### ASSIGNMENT
Which lines below hold the word "strut"? Report each one.
Start of PROVIDED RECORDS
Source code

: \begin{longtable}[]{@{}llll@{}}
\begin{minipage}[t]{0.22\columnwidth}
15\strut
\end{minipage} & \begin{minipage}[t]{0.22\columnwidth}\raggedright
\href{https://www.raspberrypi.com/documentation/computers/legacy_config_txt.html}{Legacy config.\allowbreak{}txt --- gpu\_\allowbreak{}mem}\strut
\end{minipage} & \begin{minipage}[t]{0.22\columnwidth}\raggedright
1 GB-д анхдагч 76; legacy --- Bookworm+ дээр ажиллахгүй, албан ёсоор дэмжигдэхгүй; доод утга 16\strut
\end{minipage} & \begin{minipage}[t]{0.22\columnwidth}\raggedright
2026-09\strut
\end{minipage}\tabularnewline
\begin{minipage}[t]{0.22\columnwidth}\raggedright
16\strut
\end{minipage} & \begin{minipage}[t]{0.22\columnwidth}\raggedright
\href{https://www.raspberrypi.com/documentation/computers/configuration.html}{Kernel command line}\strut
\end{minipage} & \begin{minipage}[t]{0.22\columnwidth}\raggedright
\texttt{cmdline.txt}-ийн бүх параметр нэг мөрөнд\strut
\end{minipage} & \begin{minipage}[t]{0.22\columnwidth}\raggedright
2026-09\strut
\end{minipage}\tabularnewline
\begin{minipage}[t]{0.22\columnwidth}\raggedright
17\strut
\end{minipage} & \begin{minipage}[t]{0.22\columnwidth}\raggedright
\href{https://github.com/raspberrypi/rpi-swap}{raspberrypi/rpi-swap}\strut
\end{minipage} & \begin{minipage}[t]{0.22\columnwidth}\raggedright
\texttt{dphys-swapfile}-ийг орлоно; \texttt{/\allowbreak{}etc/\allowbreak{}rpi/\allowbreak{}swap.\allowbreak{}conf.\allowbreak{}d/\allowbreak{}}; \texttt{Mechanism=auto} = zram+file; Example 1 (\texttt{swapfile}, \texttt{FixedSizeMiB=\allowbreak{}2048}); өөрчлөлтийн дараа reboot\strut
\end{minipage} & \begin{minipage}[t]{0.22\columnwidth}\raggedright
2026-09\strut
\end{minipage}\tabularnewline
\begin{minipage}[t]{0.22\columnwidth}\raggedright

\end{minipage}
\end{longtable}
End of PROVIDED RECORDS
### EXERCISE RESPONSE
15\strut
\href{https://www.raspberrypi.com/documentation/computers/legacy_config_txt.html}{Legacy config.\allowbreak{}txt --- gpu\_\allowbreak{}mem}\strut
1 GB-д анхдагч 76; legacy --- Bookworm+ дээр ажиллахгүй, албан ёсоор дэмжигдэхгүй; доод утга 16\strut
2026-09\strut
16\strut
\href{https://www.raspberrypi.com/documentation/computers/configuration.html}{Kernel command line}\strut
\texttt{cmdline.txt}-ийн бүх параметр нэг мөрөнд\strut
2026-09\strut
17\strut
\href{https://github.com/raspberrypi/rpi-swap}{raspberrypi/rpi-swap}\strut
\texttt{dphys-swapfile}-ийг орлоно; \texttt{/\allowbreak{}etc/\allowbreak{}rpi/\allowbreak{}swap.\allowbreak{}conf.\allowbreak{}d/\allowbreak{}}; \texttt{Mechanism=auto} = zram+file; Example 1 (\texttt{swapfile}, \texttt{FixedSizeMiB=\allowbreak{}2048}); өөрчлөлтийн дараа reboot\strut
2026-09\strut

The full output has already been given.